Rendered images with source text

• • •

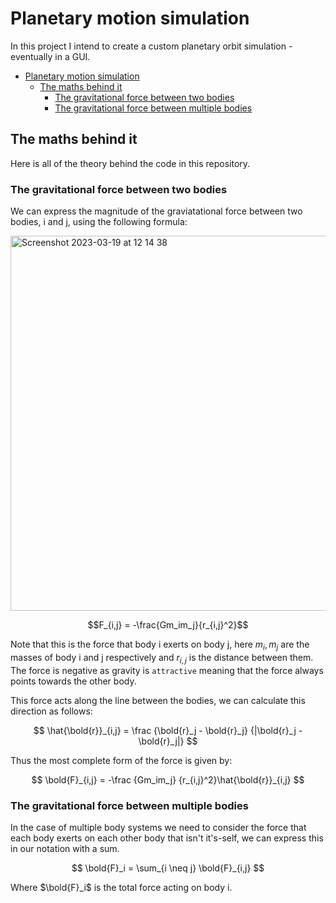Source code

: # Planetary motion simulation

In this project I intend to create a custom planetary orbit simulation - eventually in a GUI.

- [Planetary motion simulation](#planetary-motion-simulation)
  - [The maths behind it](#the-maths-behind-it)
    - [The gravitational force between two bodies](#the-gravitational-force-between-two-bodies)
    - [The gravitational force between multiple bodies](#the-gravitational-force-between-multiple-bodies)


## The maths behind it

Here is all of the theory behind the code in this repository.

### The gravitational force between two bodies

We can express the magnitude of the graviatational force between two bodies, i and j, using the following formula:

<img width="600" alt="Screenshot 2023-03-19 at 12 14 38" src="https://user-images.githubusercontent.com/90726430/226174607-2f524f2b-6dae-4bc4-bc34-0e75dcc5f777.png" style="display: block; margin: 0 auto">

$$F_{i,j} = -\frac{Gm_im_j}{r_{i,j}^2}$$

Note that this is the force that body i exerts on body j, here $m_i,m_j$ are the masses of body i and j respectively and $r_{i,j}$ is the distance between them. The force is negative as gravity is `attractive` meaning that the force always points towards the other body. 

This force acts along the line between the bodies, we can calculate this direction as follows:

$$
\hat{\bold{r}}_{i,j} =
    \frac
        {\bold{r}_j - \bold{r}_j}
        {|\bold{r}_j - \bold{r}_j|}
$$

Thus the most complete form of the force is given by:

$$
\bold{F}_{i,j} = 
    -\frac
        {Gm_im_j}
        {r_{i,j}^2}\hat{\bold{r}}_{i,j}
$$

### The gravitational force between multiple bodies

In the case of multiple body systems we need to consider the force that each body exerts on each other body that isn't it's-self, we can express this in our notation with a sum.

$$
\bold{F}_i =
    \sum_{i \neq j}
        \bold{F}_{i,j}
$$

Where $\bold{F}_i$ is the total force acting on body i.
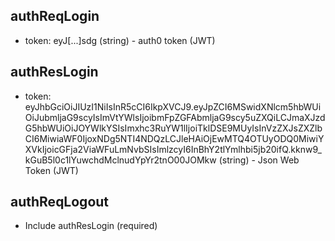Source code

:## authReqLogin
+ token: eyJ[...]sdg (string) - auth0 token (JWT)


## authResLogin
+ token: eyJhbGciOiJIUzI1NiIsInR5cCI6IkpXVCJ9.eyJpZCI6MSwidXNlcm5hbWUiOiJubmljaG9scyIsImVtYWlsIjoibmFpZGFAbmljaG9scy5uZXQiLCJmaXJzdG5hbWUiOiJOYWlkYSIsImxhc3RuYW1lIjoiTklDSE9MUyIsInVzZXJsZXZlbCI6MiwiaWF0IjoxNDg5NTI4NDQzLCJleHAiOjEwMTQ4OTUyODQ0MiwiYXVkIjoicGFja2ViaWFuLmNvbSIsImlzcyI6InBhY2tlYmlhbi5jb20ifQ.kknw9_kGuB5l0c1lYuwchdMclnudYpYr2tnO00JOMkw (string) - Json Web Token (JWT)


## authReqLogout
+ Include authResLogin (required)
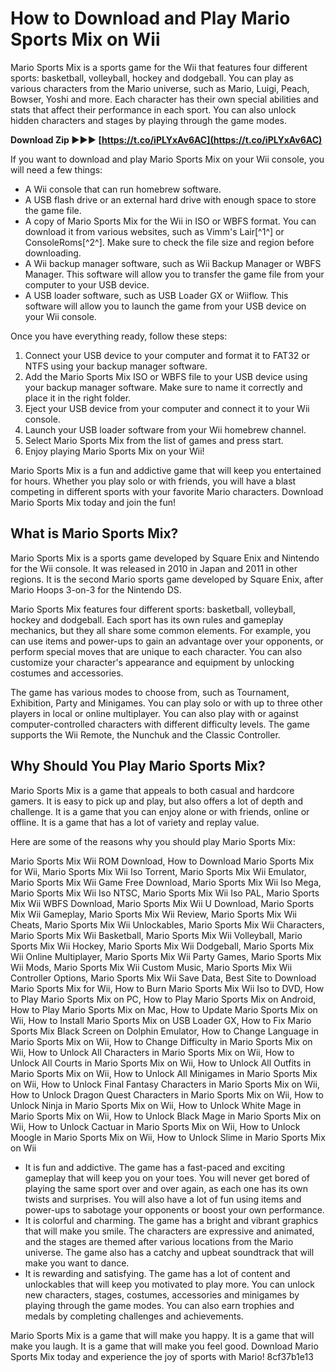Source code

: 
 
# How to Download and Play Mario Sports Mix on Wii
 
Mario Sports Mix is a sports game for the Wii that features four different sports: basketball, volleyball, hockey and dodgeball. You can play as various characters from the Mario universe, such as Mario, Luigi, Peach, Bowser, Yoshi and more. Each character has their own special abilities and stats that affect their performance in each sport. You can also unlock hidden characters and stages by playing through the game modes.
 
**Download Zip ►►► [https://t.co/iPLYxAv6AC](https://t.co/iPLYxAv6AC)**


 
If you want to download and play Mario Sports Mix on your Wii console, you will need a few things:
 
- A Wii console that can run homebrew software.
- A USB flash drive or an external hard drive with enough space to store the game file.
- A copy of Mario Sports Mix for the Wii in ISO or WBFS format. You can download it from various websites, such as Vimm's Lair[^1^] or ConsoleRoms[^2^]. Make sure to check the file size and region before downloading.
- A Wii backup manager software, such as Wii Backup Manager or WBFS Manager. This software will allow you to transfer the game file from your computer to your USB device.
- A USB loader software, such as USB Loader GX or Wiiflow. This software will allow you to launch the game from your USB device on your Wii console.

Once you have everything ready, follow these steps:

1. Connect your USB device to your computer and format it to FAT32 or NTFS using your backup manager software.
2. Add the Mario Sports Mix ISO or WBFS file to your USB device using your backup manager software. Make sure to name it correctly and place it in the right folder.
3. Eject your USB device from your computer and connect it to your Wii console.
4. Launch your USB loader software from your Wii homebrew channel.
5. Select Mario Sports Mix from the list of games and press start.
6. Enjoy playing Mario Sports Mix on your Wii!

Mario Sports Mix is a fun and addictive game that will keep you entertained for hours. Whether you play solo or with friends, you will have a blast competing in different sports with your favorite Mario characters. Download Mario Sports Mix today and join the fun!
  
## What is Mario Sports Mix?
 
Mario Sports Mix is a sports game developed by Square Enix and Nintendo for the Wii console. It was released in 2010 in Japan and 2011 in other regions. It is the second Mario sports game developed by Square Enix, after Mario Hoops 3-on-3 for the Nintendo DS.
 
Mario Sports Mix features four different sports: basketball, volleyball, hockey and dodgeball. Each sport has its own rules and gameplay mechanics, but they all share some common elements. For example, you can use items and power-ups to gain an advantage over your opponents, or perform special moves that are unique to each character. You can also customize your character's appearance and equipment by unlocking costumes and accessories.
 
The game has various modes to choose from, such as Tournament, Exhibition, Party and Minigames. You can play solo or with up to three other players in local or online multiplayer. You can also play with or against computer-controlled characters with different difficulty levels. The game supports the Wii Remote, the Nunchuk and the Classic Controller.
  
## Why Should You Play Mario Sports Mix?
 
Mario Sports Mix is a game that appeals to both casual and hardcore gamers. It is easy to pick up and play, but also offers a lot of depth and challenge. It is a game that you can enjoy alone or with friends, online or offline. It is a game that has a lot of variety and replay value.
 
Here are some of the reasons why you should play Mario Sports Mix:
 
Mario Sports Mix Wii ROM Download,  How to Download Mario Sports Mix for Wii,  Mario Sports Mix Wii Iso Torrent,  Mario Sports Mix Wii Emulator,  Mario Sports Mix Wii Game Free Download,  Mario Sports Mix Wii Iso Mega,  Mario Sports Mix Wii Iso NTSC,  Mario Sports Mix Wii Iso PAL,  Mario Sports Mix Wii WBFS Download,  Mario Sports Mix Wii U Download,  Mario Sports Mix Wii Gameplay,  Mario Sports Mix Wii Review,  Mario Sports Mix Wii Cheats,  Mario Sports Mix Wii Unlockables,  Mario Sports Mix Wii Characters,  Mario Sports Mix Wii Basketball,  Mario Sports Mix Wii Volleyball,  Mario Sports Mix Wii Hockey,  Mario Sports Mix Wii Dodgeball,  Mario Sports Mix Wii Online Multiplayer,  Mario Sports Mix Wii Party Games,  Mario Sports Mix Wii Mods,  Mario Sports Mix Wii Custom Music,  Mario Sports Mix Wii Controller Options,  Mario Sports Mix Wii Save Data,  Best Site to Download Mario Sports Mix for Wii,  How to Burn Mario Sports Mix Wii Iso to DVD,  How to Play Mario Sports Mix on PC,  How to Play Mario Sports Mix on Android,  How to Play Mario Sports Mix on Mac,  How to Update Mario Sports Mix on Wii,  How to Install Mario Sports Mix on USB Loader GX,  How to Fix Mario Sports Mix Black Screen on Dolphin Emulator,  How to Change Language in Mario Sports Mix on Wii,  How to Change Difficulty in Mario Sports Mix on Wii,  How to Unlock All Characters in Mario Sports Mix on Wii,  How to Unlock All Courts in Mario Sports Mix on Wii,  How to Unlock All Outfits in Mario Sports Mix on Wii,  How to Unlock All Minigames in Mario Sports Mix on Wii,  How to Unlock Final Fantasy Characters in Mario Sports Mix on Wii,  How to Unlock Dragon Quest Characters in Mario Sports Mix on Wii,  How to Unlock Ninja in Mario Sports Mix on Wii,  How to Unlock White Mage in Mario Sports Mix on Wii,  How to Unlock Black Mage in Mario Sports Mix on Wii,  How to Unlock Cactuar in Mario Sports Mix on Wii,  How to Unlock Moogle in Mario Sports Mix on Wii,  How to Unlock Slime in Mario Sports Mix on Wii

- It is fun and addictive. The game has a fast-paced and exciting gameplay that will keep you on your toes. You will never get bored of playing the same sport over and over again, as each one has its own twists and surprises. You will also have a lot of fun using items and power-ups to sabotage your opponents or boost your own performance.
- It is colorful and charming. The game has a bright and vibrant graphics that will make you smile. The characters are expressive and animated, and the stages are themed after various locations from the Mario universe. The game also has a catchy and upbeat soundtrack that will make you want to dance.
- It is rewarding and satisfying. The game has a lot of content and unlockables that will keep you motivated to play more. You can unlock new characters, stages, costumes, accessories and minigames by playing through the game modes. You can also earn trophies and medals by completing challenges and achievements.

Mario Sports Mix is a game that will make you happy. It is a game that will make you laugh. It is a game that will make you feel good. Download Mario Sports Mix today and experience the joy of sports with Mario!
 8cf37b1e13
 
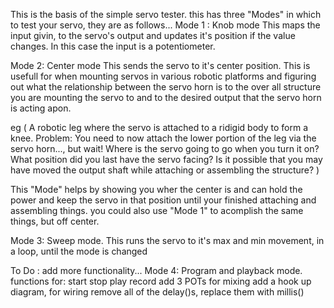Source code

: This is the basis of the simple servo tester.
this has three "Modes" in which to test your servo, they are as follows...
Mode 1 : Knob mode
  This maps the input givin, to the servo's output and updates it's position if the value changes. In this case the input is a potentiometer.
  
Mode 2: Center mode
  This sends the servo to it's center position.
  This is usefull for when mounting servos in various robotic platforms and figuring out 
  what the relationship between the servo horn is to the over all structure you are 
  mounting the servo to and to the desired output that the servo horn is acting apon.
  
  eg ( A robotic leg where the servo is attached to a ridigid body to form a knee. 
       Problem: You need to now attach the lower portion of the leg via the servo 
       horn..., but wait! 
       Where is the servo going to go when you turn it on? 
       What position did you last have the servo facing?
       Is it possible that you may have moved the output shaft while attaching or assembling the structure? )
          
  This "Mode" helps by showing you wher the center is and can hold the power and keep the servo in that 
  position until your finished attaching and assembling things.
  you could also use "Mode 1" to acomplish the same things, but off center.

Mode 3: Sweep mode.
  This runs the servo to it's max and min movement, in a loop,  until the mode is changed

To Do :
    add more functionality...
    Mode 4: Program and playback mode.
      functions for: 
          start 
          stop
          play 
          record
      add 3 POTs for mixing
      add a hook up diagram, for wiring
      remove all of the delay()s, replace them with millis()
       
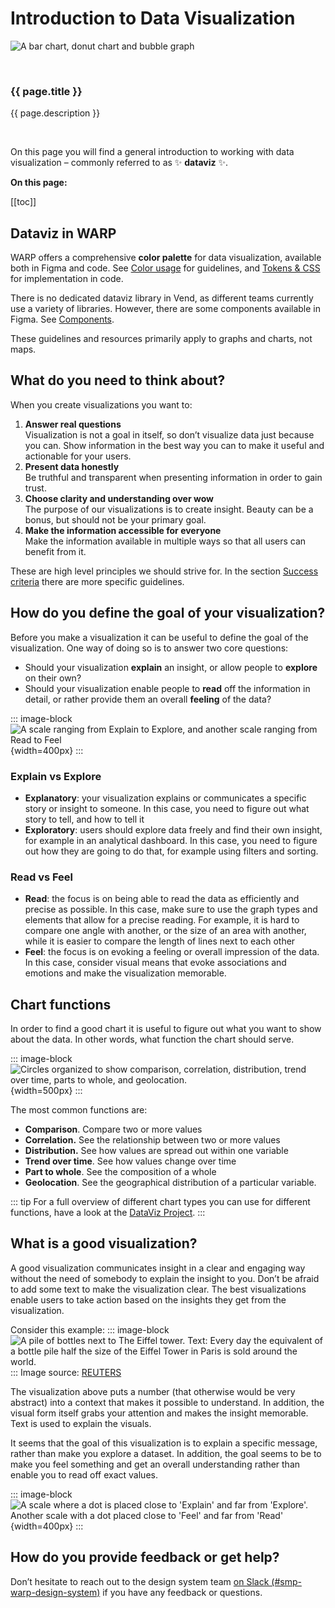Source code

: <script setup>
const pages = [{
  title: "Figma Library",
  description: "How to connect and use the Figma library. Mostly for designers.",
  href: "../figma-library/",
},
{
  title: "Components for dataviz",
  description: "Overview of Figma components. Mostly for designers.",
  href: "../components/",
},
{
  title: "Color Guidelines",
  description: "Guidelines for using the dataviz colors. Mostly for designers.",
  href: "../color/introduction/",
},
{
  title: "Tokens & CSS",
  description: "Guidelines for implementing colors in code using tokens and CSS. Mostly for developers.",
  href: "../tokens/introduction/",
},
{
  title: "Interaction",
  description: "Guidelines for interacting with dataviz. For designers and developers.",
  href: "../interaction/",
},
{
  title: "Success Criteria",
  description: "Success criteria for creating accessible and useful data visualizations. For designers and developers.",
  href: "../success-criteria/introduction/",
}]
</script>

# Introduction to Data Visualization 

![A bar chart, donut chart and bubble graph](/foundations/dataviz/graphs-light-and-dark.png)

<br>
<cards class="grid grid-cols-1 sm:grid-cols-2 gap-12">
  <card
    v-for="page in pages"
    :key="page.title"
    class="flex flex-col border border-gray-200 p-4 rounded-md shadow-sm"
  >
    <h3 class="h4 text-m! static! mt-16! mx-16!">
      <a
        :href="page.href"
        class="block before:content-empty before:absolute before:top-0 before:right-0 before:bottom-0 before:left-0 focus:outline-0"
      >
        {{ page.title }}
      </a>
    </h3>
    <p class="m-16! text-s">{{ page.description }}</p>
  </card>
</cards>
<br>


On this page you will find a general introduction to working with data visualization – commonly referred to as ✨ **dataviz** ✨.

**On this page:**

[[toc]]

## Dataviz in WARP

WARP offers a comprehensive **color palette** for data visualization, available both in Figma and code. See [Color usage](/foundations/data-visualization/color/introduction/) for guidelines, and [Tokens & CSS](/foundations/data-visualization/tokens/introduction/) for implementation in code.

There is no dedicated dataviz library in Vend, as different teams currently use a variety of libraries. However, there are some components available in Figma. See [Components](/foundations/data-visualization/components/).

These guidelines and resources primarily apply to graphs and charts, not maps.

## What do you need to think about?

When you create visualizations you want to:

1. **Answer real questions**<br>
   Visualization is not a goal in itself, so don’t visualize data just because you can. Show information in the best way you can to make it useful and actionable for your users.
2. **Present data honestly**<br>
   Be truthful and transparent when presenting information in order to gain trust.
3. **Choose clarity and understanding over wow**<br>
   The purpose of our visualizations is to create insight. Beauty can be a bonus, but should not be your primary goal.
4. **Make the information accessible for everyone**<br>
   Make the information available in multiple ways so that all users can benefit from it.

These are high level principles we should strive for. In the section [Success criteria](/foundations/data-visualization/success-criteria/introduction/) there are more specific guidelines.

## How do you define the goal of your visualization?

Before you make a visualization it can be useful to define the goal of the visualization. One way of doing so is to answer two core questions:

- Should your visualization **explain** an insight, or allow people to **explore** on their own?
- Should your visualization enable people to **read** off the information in detail, or rather provide them an overall **feeling** of the data?

::: image-block
![A scale ranging from Explain to Explore, and another scale ranging from Read to Feel](/foundations/dataviz/explain-explore-read-feel.png){width=400px}
:::

### Explain vs Explore

- **Explanatory**: your visualization explains or communicates a specific story or insight to someone. In this case, you need to figure out what story to tell, and how to tell it
- **Exploratory**: users should explore data freely and find their own insight, for example in an analytical dashboard. In this case, you need to figure out how they are going to do that, for example using filters and sorting.

### Read vs Feel

- **Read**: the focus is on being able to read the data as efficiently and precise as possible. In this case, make sure to use the graph types and elements that allow for a precise reading. For example, it is hard to compare one angle with another, or the size of an area with another, while it is easier to compare the length of lines next to each other
- **Feel**: the focus is on evoking a feeling or overall impression of the data. In this case, consider visual means that evoke associations and emotions and make the visualization memorable.

## Chart functions

In order to find a good chart it is useful to figure out what you want to show about the data. In other words, what function the chart should serve.

::: image-block
![Circles organized to show comparison, correlation, distribution, trend over time, parts to whole, and geolocation. ](/foundations/dataviz/chart-functions.png){width=500px}
:::

The most common functions are:

- **Comparison**. Compare two or more values
- **Correlation.** See the relationship between two or more values
- **Distribution.** See how values are spread out within one variable
- **Trend over time**. See how values change over time
- **Part to whole**. See the composition of a whole
- **Geolocation**. See the geographical distribution of a particular variable.

::: tip
For a full overview of different chart types you can use for different functions, have a look at the [DataViz Project](https://datavizproject.com/).
:::

## What is a good visualization?

A good visualization communicates insight in a clear and engaging way without the need of somebody to explain the insight to you. Don’t be afraid to add some text to make the visualization clear. The best visualizations enable users to take action based on the insights they get from the visualization.

Consider this example:
::: image-block
![A pile of bottles next to The Eiffel tower. Text: Every day the equivalent of a bottle pile half the size of the Eiffel Tower in Paris is sold around the world. ](/foundations/dataviz/eiffel.jpg)
:::
Image source: [REUTERS](https://www.reuters.com/graphics/ENVIRONMENT-PLASTIC/0100B275155/index.html)

The visualization above puts a number (that otherwise would be very abstract) into a context that makes it possible to understand. In addition, the visual form itself grabs your attention and makes the insight memorable. Text is used to explain the visuals.

It seems that the goal of this visualization is to explain a specific message, rather than make you explore a dataset. In addition, the goal seems to be to make you feel something and get an overall understanding rather than enable you to read off exact values.

::: image-block
![A scale where a dot is placed close to 'Explain' and far from 'Explore'. Another scale with a dot placed close to 'Feel' and far from 'Read' ](/foundations/dataviz/explain-feel.png){width=400px}
:::

## How do you provide feedback or get help?

Don’t hesitate to reach out to the design system team [on Slack (#smp-warp-design-system)](https://sch-chat.slack.com/archives/C04P0GYTHPV) if you have any feedback or questions.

• • •

• ACTIVITY: Whenever a line in the records above contains the string "mounting", copy that line.

• RESPONSE BOX:
  This is usefull for when mounting servos in various robotic platforms and figuring out 
  mounting the servo to and to the desired output that the servo horn is acting apon.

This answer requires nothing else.